Requirement:
Search the listing for the word "weighted" and say how many lines have it, nothing besides.

Recorded data:
⟨

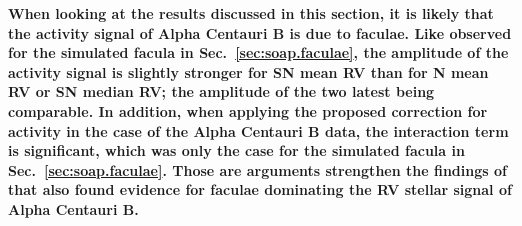 \documentclass{aa}
\begin{document}
{\bf When looking at the results discussed in this section, it is likely that the activity signal of Alpha Centauri B is due to faculae. 
Like observed for the simulated facula in Sec.~\ref{sec:soap.faculae}, the amplitude of the activity signal is slightly stronger for SN mean RV
than for N mean RV or SN median RV; the amplitude of the two latest being comparable. In addition, when applying the proposed correction for
activity in the case of the Alpha Centauri B data, the interaction term is significant, which was only the case for the simulated facula in 
Sec.~\ref{sec:soap.faculae}. Those are arguments strengthen the findings of \citet{Dumusque-2014c} that also found evidence for faculae
dominating the RV stellar signal of Alpha Centauri B.}
\end{document}
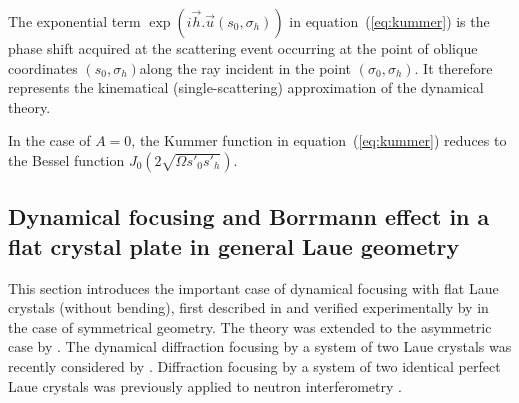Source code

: \documentclass[preprint]{iucr}              %
\begin{document}
The exponential term $\exp(i \vec h . \vec u(s_0,\sigma_h))$ in equation~(\ref{eq:kummer}) is the phase shift acquired at the scattering event occurring at the point of oblique coordinates $(s_0,\sigma_h)$along the ray incident in the point $(\sigma_0,\sigma_h)$. It therefore represents the kinematical (single-scattering) approximation of the dynamical theory.

In the case of $A=0$, the Kummer function in equation~(\ref{eq:kummer}) reduces to the Bessel function $J_0(2\sqrt{\Omega s'_0 s'_h})$. 
          
\subsection{Dynamical focusing and Borrmann effect in a flat crystal plate in general Laue geometry}
\label{sec:LaueFlat}



This section introduces the important case of dynamical focusing with flat Laue crystals (without bending), first described in \cite{AfanasevKohn1977} and verified experimentally by \cite{Aristov1978, Aristov1980}
in the case of symmetrical geometry. The theory was extended to the asymmetric case by \cite{Kohn2000}. The dynamical diffraction focusing by a system of two Laue crystals was recently considered by \cite{KohnSmirnova}. Diffraction focusing by a system of two identical perfect Laue crystals was previously applied to neutron interferometry \cite{Zeilinger}.
\end{document}
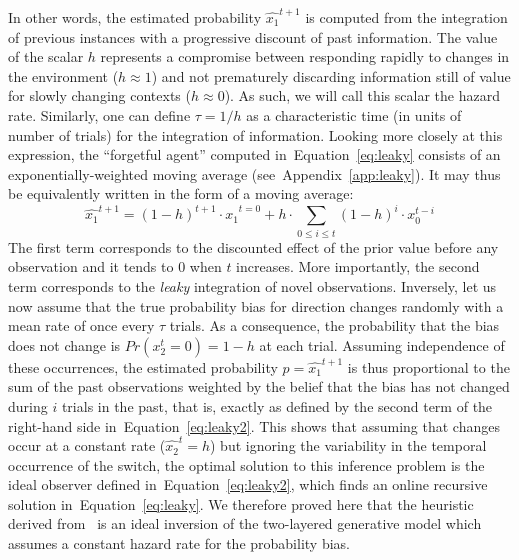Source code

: \documentclass[12pt,english]{article}%
\newcommand{\eql}[1]{\begin{equation}#1\end{equation}}
\newcommand{\citet}[1]{\textcite{#1}}
\newcommand{\seeEq}[1]{Equation~\ref{eq:#1}}
\newcommand{\seeApp}[1]{Appendix~\ref{app:#1}}
\begin{document}
In other words, the estimated probability $\hat{x_1}^{t+1}$ is computed
from the integration of previous instances
with a progressive discount of past information.
The value of the scalar $h$ represents
a compromise between responding rapidly
to changes in the environment ($h \approx 1$) and
not prematurely discarding information still of value
for slowly changing contexts  ($h \approx 0$).
As such, we will call this scalar the hazard rate.
Similarly, one can define $\tau = 1 / h$ as
a characteristic time (in units of number of trials)
for the integration of information.
Looking more closely at this expression,
the ``forgetful agent'' computed in~\seeEq{leaky}
consists of an exponentially-weighted moving average (see~\seeApp{leaky}).
It may thus be equivalently written in the form of a moving average:
\eql{
\hat{x_1}^{t+1} = (1-h)^{t+1} \cdot \hat{x_1}^{t=0} + h \cdot \sum_{0\leq i \leq t} (1 - h)^{i} \cdot x_0^{t-i}
\label{eq:leaky2}}
The first term corresponds to the discounted effect of the prior value before any observation and it tends to $0$ when $t$ increases. 
More importantly, the second term corresponds to the \emph{leaky} integration of novel observations.
Inversely, let us now assume that
the true probability bias for direction changes randomly with a mean rate of once
every $\tau$ trials.
As a consequence, the probability that the bias does not change is $Pr(x_2^t=0)=1-h$ at each trial.
Assuming independence of these occurrences, the estimated probability $p=\hat{x_1}^{t+1}$ is thus proportional to the sum
of the past observations weighted by the belief that the bias has not changed during $i$ trials in the past, that is, exactly as defined by the second term of the right-hand side in~\seeEq{leaky2}.
This shows that
assuming that changes occur at a constant rate ($\hat{x_2}^t=h$)
but ignoring the variability in the temporal occurrence of the switch,
the optimal solution to this inference problem is the
ideal observer defined in~\seeEq{leaky2},
which finds an online recursive solution in~\seeEq{leaky}.
We therefore proved here that the heuristic derived from~\citet{Anderson2006}
is an ideal inversion of the two-layered generative model
which assumes a constant hazard rate for the probability bias.
\end{document}

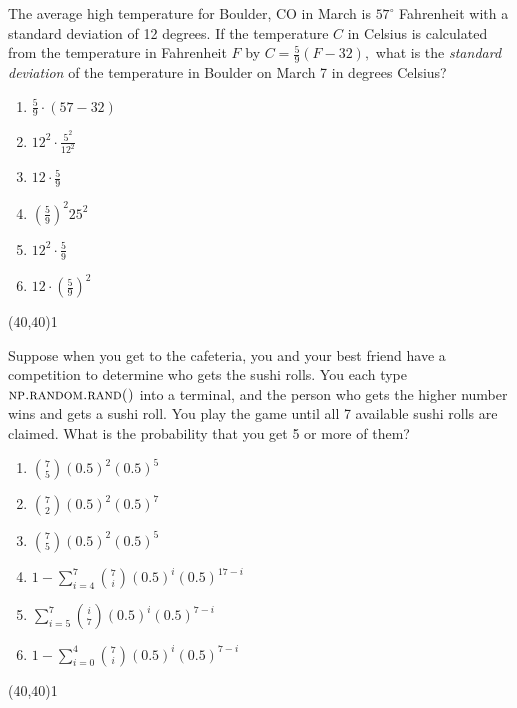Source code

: \documentclass[addpoints]{exam}
\def\solutions{0}
\begin{document}
{\begin{questions}
\question[3] The average high temperature for Boulder, CO in March is $57^\circ$ Fahrenheit with a standard deviation of 12 degrees.  If the temperature $C$ in Celsius is calculated from the temperature in Fahrenheit $F$ by  $C=\frac{5}{9}(F-32),$ what is the \textit{standard deviation} of the temperature in Boulder on March 7 in degrees Celsius?

\begin{minipage}[b]{.85\textwidth}
	\begin{enumerate}[label=\Alph*.]
		\item $\frac{5}{9}\cdot (57-32)$
		\item $12^2 \cdot \frac{5^2}{12^2}$
		\item $12\cdot \frac{5}{9}$
		\item $\left( \frac{5}{9}\right)^2 25^2$
		\item $12^2 \cdot \frac{5}{9}$
		\item $12\cdot \left( \frac{5}{9}\right) ^2$
	\end{enumerate}
\end{minipage}
\begin{minipage}[b]{.1\textwidth}
	\vspace{\fill}\framebox(40,40){\if\solutions1 \fi}
\end{minipage}
\clearpage
\question[3] Suppose when you get to the cafeteria, you and your best friend have a competition to determine who gets the sushi rolls. You each type $\textsc{np.random.rand()}$ into a terminal, and the person who gets the higher number wins and gets a sushi roll.  You play the game until all 7 available sushi rolls are claimed.  What is the probability that you get 5 or more of them?

\vspace{2mm}
\begin{minipage}[b]{.85\textwidth}
	\begin{enumerate}[label=\Alph*.] 
		\item $ \displaystyle {7 \choose 5} (0.5)^2 (0.5)^5 $ 
		\item $ \displaystyle {7 \choose 2} (0.5)^2 (0.5)^7 $ 
		\item $ \displaystyle {7 \choose 5} (0.5)^2 (0.5)^5 $ 
		\item $ \displaystyle 1 - \sum_{i=4}^{7} {7 \choose i}(0.5)^i(0.5)^{17-i} $
		\item $ \displaystyle \sum_{i=5}^{7} {i \choose 7}(0.5)^i(0.5)^{7-i} $
		\item $ \displaystyle 1- \sum_{i=0}^{4} {7 \choose i}(0.5)^i(0.5)^{7-i}$
	\end{enumerate}
\end{minipage}
\begin{minipage}[b]{.1\textwidth}
	\vspace{\fill}\framebox(40,40){\if\solutions1 \fi}
\end{minipage}



\end{questions}}
\end{document}
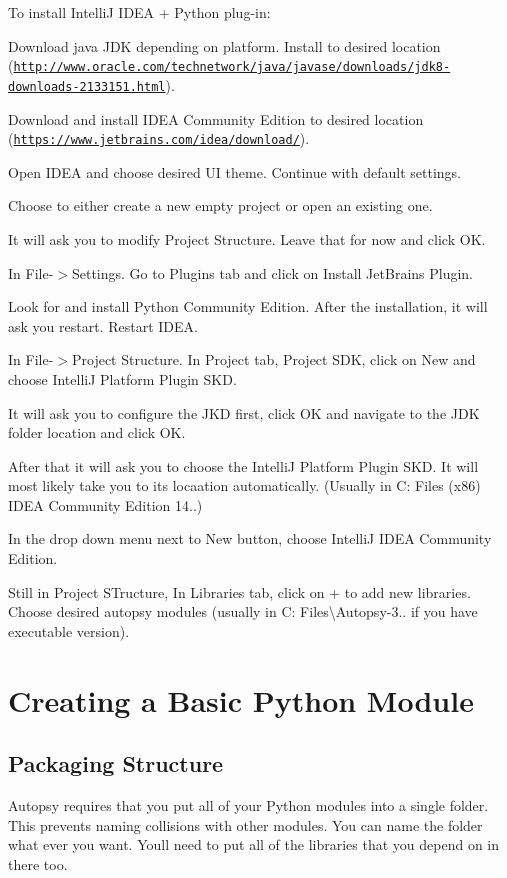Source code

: To install IntelliJ I\+D\+EA + Python plug-\/in\+:
\begin{DoxyEnumerate}
\item Download java J\+DK depending on platform. Install to desired location (\href{http://www.oracle.com/technetwork/java/javase/downloads/jdk8-downloads-2133151.html}{\tt http\+://www.\+oracle.\+com/technetwork/java/javase/downloads/jdk8-\/downloads-\/2133151.\+html}).
\item Download and install I\+D\+EA Community Edition to desired location (\href{https://www.jetbrains.com/idea/download/}{\tt https\+://www.\+jetbrains.\+com/idea/download/}).
\item Open I\+D\+EA and choose desired UI theme. Continue with default settings.
\item Choose to either create a new empty project or open an existing one.
\item It will ask you to modify Project Structure. Leave that for now and click OK.
\item In File-\/$>$Settings. Go to Plugins tab and click on Install Jet\+Brains Plugin.
\item Look for and install Python Community Edition. After the installation, it will ask you restart. Restart I\+D\+EA.
\item In File-\/$>$Project Structure. In Project tab, Project S\+DK, click on New and choose IntelliJ Platform Plugin S\+KD.
\item It will ask you to configure the J\+KD first, click OK and navigate to the J\+DK folder location and click OK.
\item After that it will ask you to choose the IntelliJ Platform Plugin S\+KD. It will most likely take you to it\textquotesingle{}s locaation automatically. (Usually in C\+: Files (x86) I\+D\+EA Community Edition 14..)
\item In the drop down menu next to New button, choose IntelliJ I\+D\+EA Community Edition.
\item Still in Project S\+Tructure, In Libraries tab, click on \textquotesingle{}+\textquotesingle{} to add new libraries. Choose desired autopsy modules (usually in C\+: Files\textbackslash{}\+Autopsy-\/3.. if you have executable version).
\end{DoxyEnumerate}\hypertarget{mod_dev_py_page_mod_dev_py_create}{}\section{Creating a Basic Python Module}\label{mod_dev_py_page_mod_dev_py_create}
\hypertarget{mod_dev_py_page_mod_dev_py_create_dir}{}\subsection{Packaging Structure}\label{mod_dev_py_page_mod_dev_py_create_dir}
Autopsy requires that you put all of your Python modules into a single folder. This prevents naming collisions with other modules. You can name the folder what ever you want. You\textquotesingle{}ll need to put all of the libraries that you depend on in there too.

⟩

Answer space:
2